本田:4色のカラーバリエーションもそれぞれ素敵な色味ですね。

コントローラー コントローラー

神山: 最終的にマットは4色展開ですが、コントローラーは2色となりました。
ピンクのマットにはピンクのパネル、その他の3色にはブラウン系のパネルということになり、ここからまたそれぞれの色のパターンを作成し、ようやく社内のOKが出ました。
その後は色見本と照らし合わせ、色の番号を決定し試作となるのですが、実際パネルにした時に少し色が違うということもあるので、実物を見るまではドキドキしましたが、 ほぼイメージ通りにできました。特にブラウン系コントローラーのロゴの色はお気に入りです。

石橋: コントローラーのタイマー部分は「アナログ時計」をイメージしたんです。
レンズ部分には、ガラスのイメージを維持するため、傷がつかないように専用の保護シートを貼り付けています。
新品の製品を初めて使用する時のピカピカ感が演出できればと思ってつけました。小さなこだわりです。

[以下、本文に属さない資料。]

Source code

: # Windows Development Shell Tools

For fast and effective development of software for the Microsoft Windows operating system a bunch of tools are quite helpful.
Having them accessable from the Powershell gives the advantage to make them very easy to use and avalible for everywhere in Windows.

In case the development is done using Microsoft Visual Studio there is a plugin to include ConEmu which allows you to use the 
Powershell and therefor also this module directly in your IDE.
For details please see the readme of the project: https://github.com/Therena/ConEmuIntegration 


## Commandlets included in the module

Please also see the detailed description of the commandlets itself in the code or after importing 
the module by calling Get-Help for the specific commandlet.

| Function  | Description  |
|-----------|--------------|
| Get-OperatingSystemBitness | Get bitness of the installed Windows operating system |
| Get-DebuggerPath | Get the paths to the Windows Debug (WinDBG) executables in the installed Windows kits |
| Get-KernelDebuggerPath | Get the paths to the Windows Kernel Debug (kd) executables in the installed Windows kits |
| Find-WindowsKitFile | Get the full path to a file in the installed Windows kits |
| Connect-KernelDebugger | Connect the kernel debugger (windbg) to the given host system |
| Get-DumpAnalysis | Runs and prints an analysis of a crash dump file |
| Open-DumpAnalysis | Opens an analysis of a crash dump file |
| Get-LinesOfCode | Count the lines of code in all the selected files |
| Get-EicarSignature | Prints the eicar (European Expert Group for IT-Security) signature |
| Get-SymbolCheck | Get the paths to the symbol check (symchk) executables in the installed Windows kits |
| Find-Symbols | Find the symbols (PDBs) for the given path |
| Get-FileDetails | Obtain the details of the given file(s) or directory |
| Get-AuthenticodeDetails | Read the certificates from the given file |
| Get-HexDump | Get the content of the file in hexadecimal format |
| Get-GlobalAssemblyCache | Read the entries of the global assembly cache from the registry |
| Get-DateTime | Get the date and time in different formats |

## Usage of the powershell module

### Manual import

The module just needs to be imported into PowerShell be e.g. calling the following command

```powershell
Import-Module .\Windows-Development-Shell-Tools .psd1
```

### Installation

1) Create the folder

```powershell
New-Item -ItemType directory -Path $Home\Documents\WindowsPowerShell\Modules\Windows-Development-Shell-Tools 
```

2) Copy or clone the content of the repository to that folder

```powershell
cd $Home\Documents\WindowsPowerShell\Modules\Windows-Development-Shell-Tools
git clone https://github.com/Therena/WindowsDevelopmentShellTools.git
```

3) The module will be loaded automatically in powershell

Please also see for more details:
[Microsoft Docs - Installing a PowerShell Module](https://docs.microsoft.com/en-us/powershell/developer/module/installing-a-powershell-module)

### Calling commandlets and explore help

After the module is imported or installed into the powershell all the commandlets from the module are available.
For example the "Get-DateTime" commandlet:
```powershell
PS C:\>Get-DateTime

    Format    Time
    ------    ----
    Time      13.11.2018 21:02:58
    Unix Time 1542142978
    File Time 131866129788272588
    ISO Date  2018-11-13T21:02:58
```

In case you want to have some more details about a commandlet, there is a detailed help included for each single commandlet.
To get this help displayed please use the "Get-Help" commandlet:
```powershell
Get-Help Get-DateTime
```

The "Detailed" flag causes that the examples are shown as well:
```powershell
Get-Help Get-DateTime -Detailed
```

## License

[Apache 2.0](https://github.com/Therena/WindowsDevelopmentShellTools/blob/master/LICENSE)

神山: 検電器という、電位が出力されているかどうかの確認リモコンみたいなものが付属しているのですが、手で持って使うものなので角が痛くないような形状にしました。ただ、手の大きさは人それぞれなので、実際に使ってみて誰もが痛くないのかどうかは、わかりませんね(笑)

代表取締役社長 梅澤

本田:今後の商品開発についての構想があれば教えてください。

梅澤: 夏冬兼用の商品をつくりたいですね。冬は電位暖かく、夏は扇風機・エアコンに頼らなくても涼しく寝られるようなマットレスです。全身を冷やしてしまうと体に悪いので、上半身は涼しく、腰以下は冷やさずに寝られるようなものを開発したいと思います。

石橋: 開発コンセプトである「購入者にとって特別な物」から離れずに、GooD Slimシリーズとして健康アイテムを開発提供していきたいと考えています。まずは、先日、特許を取得したスマホと接続するツボ探査装置の開発を進めたいと思います。